§ Task prompt: Without adding or dropping anything, copy the entries below.

== Segment start ==

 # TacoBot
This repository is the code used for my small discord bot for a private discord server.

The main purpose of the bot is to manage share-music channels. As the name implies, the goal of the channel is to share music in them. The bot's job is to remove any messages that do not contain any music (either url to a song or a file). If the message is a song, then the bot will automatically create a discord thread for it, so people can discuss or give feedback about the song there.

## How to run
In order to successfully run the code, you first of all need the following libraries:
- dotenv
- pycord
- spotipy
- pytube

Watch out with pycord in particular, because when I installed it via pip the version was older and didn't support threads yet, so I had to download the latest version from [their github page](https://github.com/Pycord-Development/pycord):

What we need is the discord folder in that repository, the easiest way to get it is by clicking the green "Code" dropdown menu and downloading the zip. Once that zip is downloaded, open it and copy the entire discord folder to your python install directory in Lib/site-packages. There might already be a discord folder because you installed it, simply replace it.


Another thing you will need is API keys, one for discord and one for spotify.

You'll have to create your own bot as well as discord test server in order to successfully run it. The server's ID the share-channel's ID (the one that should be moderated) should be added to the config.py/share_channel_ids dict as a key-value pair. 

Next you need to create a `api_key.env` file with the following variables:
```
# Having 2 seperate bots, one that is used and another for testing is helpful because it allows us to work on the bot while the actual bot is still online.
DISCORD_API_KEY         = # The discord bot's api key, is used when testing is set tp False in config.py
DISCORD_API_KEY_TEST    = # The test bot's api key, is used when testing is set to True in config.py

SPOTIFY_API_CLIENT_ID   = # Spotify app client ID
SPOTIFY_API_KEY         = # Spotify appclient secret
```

== Segment end ==

§ Exercise solution:
 # TacoBot
This repository is the code used for my small discord bot for a private discord server.

The main purpose of the bot is to manage share-music channels. As the name implies, the goal of the channel is to share music in them. The bot's job is to remove any messages that do not contain any music (either url to a song or a file). If the message is a song, then the bot will automatically create a discord thread for it, so people can discuss or give feedback about the song there.

## How to run
In order to successfully run the code, you first of all need the following libraries:
- dotenv
- pycord
- spotipy
- pytube

Watch out with pycord in particular, because when I installed it via pip the version was older and didn't support threads yet, so I had to download the latest version from [their github page](https://github.com/Pycord-Development/pycord):

What we need is the discord folder in that repository, the easiest way to get it is by clicking the green "Code" dropdown menu and downloading the zip. Once that zip is downloaded, open it and copy the entire discord folder to your python install directory in Lib/site-packages. There might already be a discord folder because you installed it, simply replace it.


Another thing you will need is API keys, one for discord and one for spotify.

You'll have to create your own bot as well as discord test server in order to successfully run it. The server's ID the share-channel's ID (the one that should be moderated) should be added to the config.py/share_channel_ids dict as a key-value pair. 

Next you need to create a `api_key.env` file with the following variables:
```
# Having 2 seperate bots, one that is used and another for testing is helpful because it allows us to work on the bot while the actual bot is still online.
DISCORD_API_KEY         = # The discord bot's api key, is used when testing is set tp False in config.py
DISCORD_API_KEY_TEST    = # The test bot's api key, is used when testing is set to True in config.py

SPOTIFY_API_CLIENT_ID   = # Spotify app client ID
SPOTIFY_API_KEY         = # Spotify appclient secret
```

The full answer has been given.